We will try and firm up on some ideas over the next few days and publish them to all customers.
During this harvest period, trade has been fairly even with an increasing shortage of good-shaped clean cattle, although bulls, remarkably, stay more plentiful.
'R' grade clean cattle are now running from 165-173p/kilo which is 2-3p up; and there is very little below 140p/kilo on the black & white front.
OTM cows are starting to move in some numbers and if you haven't got yours entered, please do so by ringing the help line for an entry form.
The Government's aid package to underpin sales of lamb appear to be unnecessary at the moment as numbers are definitely short with trade expected to rise.
We have been running at around 160p/kilo but this could lift to 165-170p in response to the market.
Pigs are always more difficult to sell in hot weather but we are still moving the same sort of numbers at similar prices with strong bacon pigs running from 98-105p/kilo and lighter quality pigs up to 112p/kilo.
Help us to help you and ring our help lines at Malton on (01653) 697820/692151 and York on (01904) 489731.
I have never achieved sufficient success to warrant buying the Financial Times but my old friend, Graham Peacock, found an illuminating article in its nether regions which was devoted to a gory description of ritual pig killing.
The whole village turn out to witness the condemned porker being slain with a sharp knife amidst protesting squeals and floods of blood.

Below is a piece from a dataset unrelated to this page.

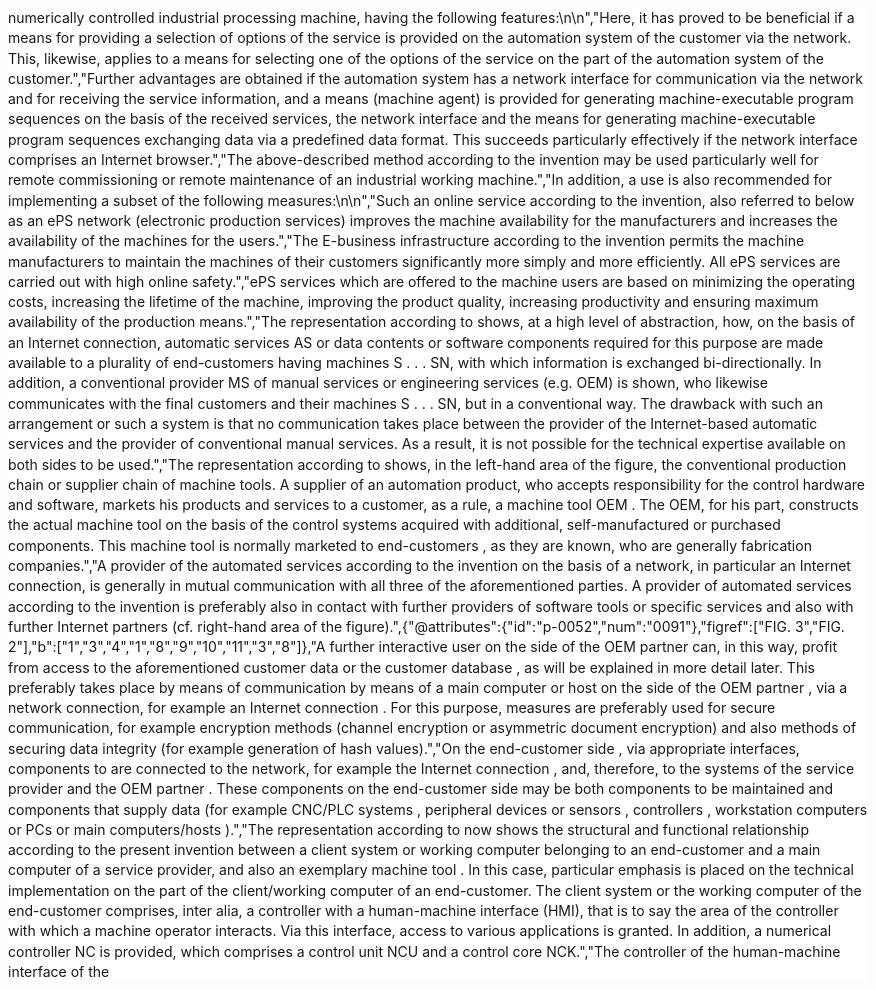 numerically controlled industrial processing machine, having the following features:\n\n","Here, it has proved to be beneficial if a means for providing a selection of options of the service is provided on the automation system of the customer via the network. This, likewise, applies to a means for selecting one of the options of the service on the part of the automation system of the customer.","Further advantages are obtained if the automation system has a network interface for communication via the network and for receiving the service information, and a means (machine agent) is provided for generating machine-executable program sequences on the basis of the received services, the network interface and the means for generating machine-executable program sequences exchanging data via a predefined data format. This succeeds particularly effectively if the network interface comprises an Internet browser.","The above-described method according to the invention may be used particularly well for remote commissioning or remote maintenance of an industrial working machine.","In addition, a use is also recommended for implementing a subset of the following measures:\n\n","Such an online service according to the invention, also referred to below as an ePS network (electronic production services) improves the machine availability for the manufacturers and increases the availability of the machines for the users.","The E-business infrastructure according to the invention permits the machine manufacturers to maintain the machines of their customers significantly more simply and more efficiently. All ePS services are carried out with high online safety.","ePS services which are offered to the machine users are based on minimizing the operating costs, increasing the lifetime of the machine, improving the product quality, increasing productivity and ensuring maximum availability of the production means.","The representation according to  shows, at a high level of abstraction, how, on the basis of an Internet connection, automatic services AS or data contents or software components required for this purpose are made available to a plurality of end-customers having machines S . . . SN, with which information is exchanged bi-directionally. In addition, a conventional provider MS of manual services or engineering services (e.g. OEM) is shown, who likewise communicates with the final customers and their machines S . . . SN, but in a conventional way. The drawback with such an arrangement or such a system is that no communication takes place between the provider of the Internet-based automatic services and the provider of conventional manual services. As a result, it is not possible for the technical expertise available on both sides to be used.","The representation according to  shows, in the left-hand area of the figure, the conventional production chain or supplier chain of machine tools. A supplier  of an automation product, who accepts responsibility for the control hardware and software, markets his products and services to a customer, as a rule, a machine tool OEM . The OEM, for his part, constructs the actual machine tool on the basis of the control systems acquired with additional, self-manufactured or purchased components. This machine tool is normally marketed to end-customers , as they are known, who are generally fabrication companies.","A provider  of the automated services according to the invention on the basis of a network, in particular an Internet connection, is generally in mutual communication with all three of the aforementioned parties. A provider  of automated services according to the invention is preferably also in contact with further providers of software tools  or specific services  and also with further Internet partners  (cf. right-hand area of the figure).",{"@attributes":{"id":"p-0052","num":"0091"},"figref":["FIG. 3","FIG. 2"],"b":["1","3","4","1","8","9","10","11","3","8"]},"A further interactive user  on the side of the OEM partner  can, in this way, profit from access to the aforementioned customer data or the customer database , as will be explained in more detail later. This preferably takes place by means of communication by means of a main computer or host  on the side of the OEM partner , via a network connection, for example an Internet connection . For this purpose, measures are preferably used for secure communication, for example encryption methods (channel encryption or asymmetric document encryption) and also methods of securing data integrity (for example generation of hash values).","On the end-customer side , via appropriate interfaces, components  to  are connected to the network, for example the Internet connection , and, therefore, to the systems of the service provider  and the OEM partner . These components on the end-customer side  may be both components to be maintained and components that supply data (for example CNC\/PLC systems , peripheral devices or sensors , controllers , workstation computers or PCs  or main computers\/hosts ).","The representation according to  now shows the structural and functional relationship according to the present invention between a client system or working computer  belonging to an end-customer and a main computer  of a service provider, and also an exemplary machine tool . In this case, particular emphasis is placed on the technical implementation on the part of the client\/working computer of an end-customer. The client system or the working computer  of the end-customer comprises, inter alia, a controller with a human-machine interface (HMI), that is to say the area of the controller with which a machine operator interacts. Via this interface, access to various applications is granted. In addition, a numerical controller NC is provided, which comprises a control unit NCU and a control core NCK.","The controller of the human-machine interface  of the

You may well be wondering what this horror story has to do with life in Britain but it was taking place in Galicia, part of north-west Spain and also part of the EC, and purportedly falling under the same rules as ourselves.
Is it not a little odd that our Meat & Hygiene Service is now populated with Spanish vets who rigidly enforce the strictest of welfare codes upon our slaughterhouse operators and yet in their own back yard quite unacceptable barbaric practices persist?
My last rather flippant ditty comes from 'Professor' John Botterill who claims to have found the answer to the hitherto inexplicable rapid spread of FMD - hedgehogs!
According to JB, hedgehogs are potential carriers of FMD and as to whether the spiky creatures completed the overland trip from Penrith to Hexham themselves or attached to the wheel of a car, the responsibility for the epidemic is unquestionable.